Virgin martyr
- Born: 8th century Levant
- Died: 9 October 749 Akhmim, Egypt
- Venerated in: Oriental Orthodox
- Feast: 29 Thout (Coptic Orthodox Church)

= Febronia of Syria =

Eighth-century saint

Febronia of Syria (Ϯⲁⲅⲓⲁ ⲫⲓⲃⲣⲟⲛⲓⲁ; فبرونيا السورية), also known as Veronica of Syria, is venerated as a Virgin martyr and saint by the Coptic Orthodox Church.

==Life and martyrdom==
She was born in the Levant in the eighth century AD to a rich family living in Syria and when she grew up, she committed her life to chastity in honor of Jesus Christ. She went to the monastery of the Virgins in Akhmim and became a nun. At the age of 26, she became the head of the monastery in the era of Pope Michael I.

During a period of turmoil that was experienced following the defeat of Marwan II last Caliph of the Umayyad Caliphate, the Bashmurians attacked the monastery of the Archangel Michael for the purpose of plundering and raping nuns. When they saw Veronica and her beauty, they decided not to kill her, but instead gift her to the Caliph as a slave.

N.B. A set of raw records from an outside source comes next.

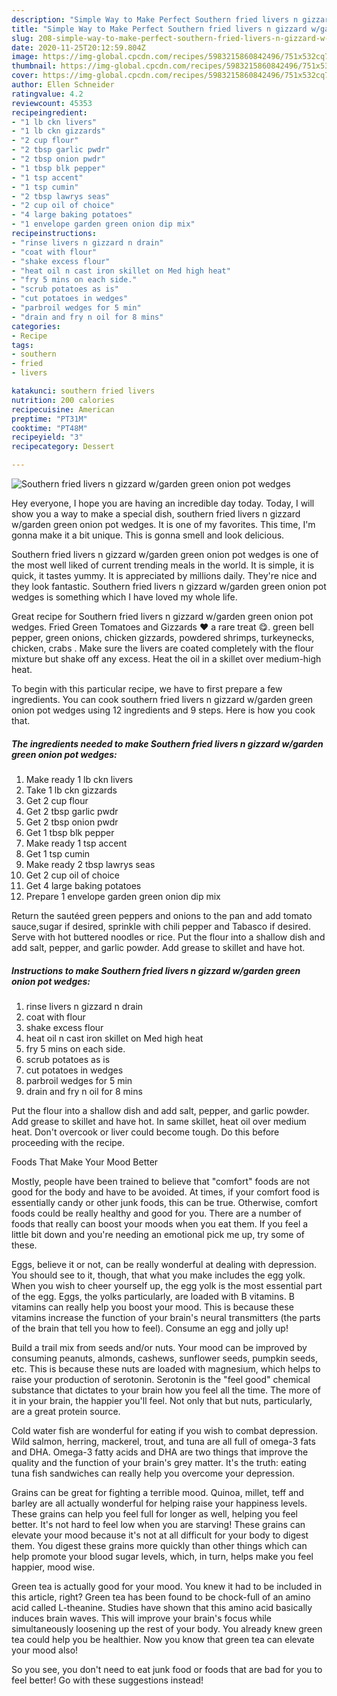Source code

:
 ```yaml
---
description: "Simple Way to Make Perfect Southern fried livers n gizzard w/garden green onion pot wedges"
title: "Simple Way to Make Perfect Southern fried livers n gizzard w/garden green onion pot wedges"
slug: 208-simple-way-to-make-perfect-southern-fried-livers-n-gizzard-w-garden-green-onion-pot-wedges
date: 2020-11-25T20:12:59.804Z
image: https://img-global.cpcdn.com/recipes/5983215860842496/751x532cq70/southern-fried-livers-n-gizzard-wgarden-green-onion-pot-wedges-recipe-main-photo.jpg
thumbnail: https://img-global.cpcdn.com/recipes/5983215860842496/751x532cq70/southern-fried-livers-n-gizzard-wgarden-green-onion-pot-wedges-recipe-main-photo.jpg
cover: https://img-global.cpcdn.com/recipes/5983215860842496/751x532cq70/southern-fried-livers-n-gizzard-wgarden-green-onion-pot-wedges-recipe-main-photo.jpg
author: Ellen Schneider
ratingvalue: 4.2
reviewcount: 45353
recipeingredient:
- "1 lb ckn livers"
- "1 lb ckn gizzards"
- "2 cup flour"
- "2 tbsp garlic pwdr"
- "2 tbsp onion pwdr"
- "1 tbsp blk pepper"
- "1 tsp accent"
- "1 tsp cumin"
- "2 tbsp lawrys seas"
- "2 cup oil of choice"
- "4 large baking potatoes"
- "1 envelope garden green onion dip mix"
recipeinstructions:
- "rinse livers n gizzard n drain"
- "coat with flour"
- "shake excess flour"
- "heat oil n cast iron skillet on Med high heat"
- "fry 5 mins on each side."
- "scrub potatoes as is"
- "cut potatoes in wedges"
- "parbroil wedges for 5 min"
- "drain and fry n oil for 8 mins"
categories:
- Recipe
tags:
- southern
- fried
- livers

katakunci: southern fried livers 
nutrition: 200 calories
recipecuisine: American
preptime: "PT31M"
cooktime: "PT48M"
recipeyield: "3"
recipecategory: Dessert

---
```



![Southern fried livers n gizzard w/garden green onion pot wedges](https://img-global.cpcdn.com/recipes/5983215860842496/751x532cq70/southern-fried-livers-n-gizzard-wgarden-green-onion-pot-wedges-recipe-main-photo.jpg)

Hey everyone, I hope you are having an incredible day today. Today, I will show you a way to make a special dish, southern fried livers n gizzard w/garden green onion pot wedges. It is one of my favorites. This time, I'm gonna make it a bit unique. This is gonna smell and look delicious.

Southern fried livers n gizzard w/garden green onion pot wedges is one of the most well liked of current trending meals in the world. It is simple, it is quick, it tastes yummy. It is appreciated by millions daily. They're nice and they look fantastic. Southern fried livers n gizzard w/garden green onion pot wedges is something which I have loved my whole life.

Great recipe for Southern fried livers n gizzard w/garden green onion pot wedges. Fried Green Tomatoes and Gizzards ♥️ a rare treat 😋. green bell pepper, green onions, chicken gizzards, powdered shrimps, turkeynecks, chicken, crabs . Make sure the livers are coated completely with the flour mixture but shake off any excess. Heat the oil in a skillet over medium-high heat.


To begin with this particular recipe, we have to first prepare a few ingredients. You can cook southern fried livers n gizzard w/garden green onion pot wedges using 12 ingredients and 9 steps. Here is how you cook that.

<!--inarticleads1-->

##### The ingredients needed to make Southern fried livers n gizzard w/garden green onion pot wedges:

1. Make ready 1 lb ckn livers
1. Take 1 lb ckn gizzards
1. Get 2 cup flour
1. Get 2 tbsp garlic pwdr
1. Get 2 tbsp onion pwdr
1. Get 1 tbsp blk pepper
1. Make ready 1 tsp accent
1. Get 1 tsp cumin
1. Make ready 2 tbsp lawrys seas
1. Get 2 cup oil of choice
1. Get 4 large baking potatoes
1. Prepare 1 envelope garden green onion dip mix


Return the sautéed green peppers and onions to the pan and add tomato sauce,sugar if desired, sprinkle with chili pepper and Tabasco if desired. Serve with hot buttered noodles or rice. Put the flour into a shallow dish and add salt, pepper, and garlic powder. Add grease to skillet and have hot. 

<!--inarticleads2-->

##### Instructions to make Southern fried livers n gizzard w/garden green onion pot wedges:

1. rinse livers n gizzard n drain
1. coat with flour
1. shake excess flour
1. heat oil n cast iron skillet on Med high heat
1. fry 5 mins on each side.
1. scrub potatoes as is
1. cut potatoes in wedges
1. parbroil wedges for 5 min
1. drain and fry n oil for 8 mins


Put the flour into a shallow dish and add salt, pepper, and garlic powder. Add grease to skillet and have hot. In same skillet, heat oil over medium heat. Don&#39;t overcook or liver could become tough. Do this before proceeding with the recipe. 

Foods That Make Your Mood Better


Mostly, people have been trained to believe that "comfort" foods are not good for the body and have to be avoided. At times, if your comfort food is essentially candy or other junk foods, this can be true. Otherwise, comfort foods could be really healthy and good for you. There are a number of foods that really can boost your moods when you eat them. If you feel a little bit down and you're needing an emotional pick me up, try some of these.

Eggs, believe it or not, can be really wonderful at dealing with depression. You should see to it, though, that what you make includes the egg yolk. When you wish to cheer yourself up, the egg yolk is the most essential part of the egg. Eggs, the yolks particularly, are loaded with B vitamins. B vitamins can really help you boost your mood. This is because these vitamins increase the function of your brain's neural transmitters (the parts of the brain that tell you how to feel). Consume an egg and jolly up!

Build a trail mix from seeds and/or nuts. Your mood can be improved by consuming peanuts, almonds, cashews, sunflower seeds, pumpkin seeds, etc. This is because these nuts are loaded with magnesium, which helps to raise your production of serotonin. Serotonin is the "feel good" chemical substance that dictates to your brain how you feel all the time. The more of it in your brain, the happier you'll feel. Not only that but nuts, particularly, are a great protein source.

Cold water fish are wonderful for eating if you wish to combat depression. Wild salmon, herring, mackerel, trout, and tuna are all full of omega-3 fats and DHA. Omega-3 fatty acids and DHA are two things that improve the quality and the function of your brain's grey matter. It's the truth: eating tuna fish sandwiches can really help you overcome your depression. 

Grains can be great for fighting a terrible mood. Quinoa, millet, teff and barley are all actually wonderful for helping raise your happiness levels. These grains can help you feel full for longer as well, helping you feel better. It's not hard to feel low when you are starving! These grains can elevate your mood because it's not at all difficult for your body to digest them. You digest these grains more quickly than other things which can help promote your blood sugar levels, which, in turn, helps make you feel happier, mood wise.

Green tea is actually good for your mood. You knew it had to be included in this article, right? Green tea has been found to be chock-full of an amino acid called L-theanine. Studies have shown that this amino acid basically induces brain waves. This will improve your brain's focus while simultaneously loosening up the rest of your body. You already knew green tea could help you be healthier. Now you know that green tea can elevate your mood also!

So you see, you don't need to eat junk food or foods that are bad for you to feel better! Go  with  these suggestions  instead!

When Veronica learned of their plans, she deceived them by telling them she possessed magical oil that can protect them in battle. To convince the soldiers of its effectiveness, she applied the oil to her neck and told them to strike her. She knelt down and prayed to Christ to be a virgin martyr in his name. One of the soldiers then struck her with his sword, resulting in her decapitation. Shocked by the outcome, the soldiers then fled the monastery without plundering anything inside or harming the nuns. Veronica's sacrifice is believed to have saved the other nuns in the monastery.